Soon after my visit to New Orleans, my old friend was sorely bereaved by the death of his wife. I wrote him a letter of condolence, and his reply was, for sweetness and sublimity, worthy of Samuel Rutherford or Richard Baxter. As both husband and wife are now reunited I venture to publish a portion of this wonderful letter—both as a message of consolation to others under a similar bereavement and as a tribute to the great loving heart of Benjamin M. Palmer.
He says: "Truly my sorrow is a sorrow wholly by itself. What is to be done with a love which belongs only to one, when that one is gone and cannot take it up? It cannot perish, for it has become a part of our own being. What shall we do with a lost love which wanders like a ghost through all the chambers of the soul only to feel how empty they are? I have about me—blessed be God! a dear daughter and grandchildren; but I cannot divide this love among them, for it is incapable of distribution.

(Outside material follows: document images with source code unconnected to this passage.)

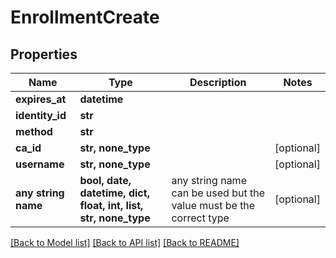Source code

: # EnrollmentCreate


## Properties
Name | Type | Description | Notes
------------ | ------------- | ------------- | -------------
**expires_at** | **datetime** |  | 
**identity_id** | **str** |  | 
**method** | **str** |  | 
**ca_id** | **str, none_type** |  | [optional] 
**username** | **str, none_type** |  | [optional] 
**any string name** | **bool, date, datetime, dict, float, int, list, str, none_type** | any string name can be used but the value must be the correct type | [optional]

[[Back to Model list]](../README.md#documentation-for-models) [[Back to API list]](../README.md#documentation-for-api-endpoints) [[Back to README]](../README.md)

What remains but to send it upward until it finds her to whom it belongs by right of concentration through more than forty years."
"I will not speak, my brother, of my pain—let that be; it is the discipline of love, having its fruit in what is to be. But I will tell you how a gracious Father fills this cloud with Himself—and covering me in it, takes me into His pavilion. It is not what I would have chosen; but in this dark cloud I know better what it is to be alone with Him; and how it is best sometimes to put out the earthly lights, that even the sweetest earthly love may not come between Him and me. It is the old experience of love breaking through the darkness as it did long ago through the terrors of Sinai and the more appalling gloom of Calvary. I have this to thank Him for, the greatest of all His mercies, and then for this, that He gave her to me so long. The memories of almost half a century encircle me as a rainbow. I can feed upon them through the remainder of a short, sad life, and after that can carry them up to Heaven with me and pour them into song forever. If the strings of the harp are being stretched to a greater tension, it is that the praise may hereafter rise to higher and sweeter notes before His throne—as we bow together there."
CHAPTER XV
SUMMERING AT SARATOGA AND MOHONK.
Bishop Haven.—Dr. Schaff.—President McCosh.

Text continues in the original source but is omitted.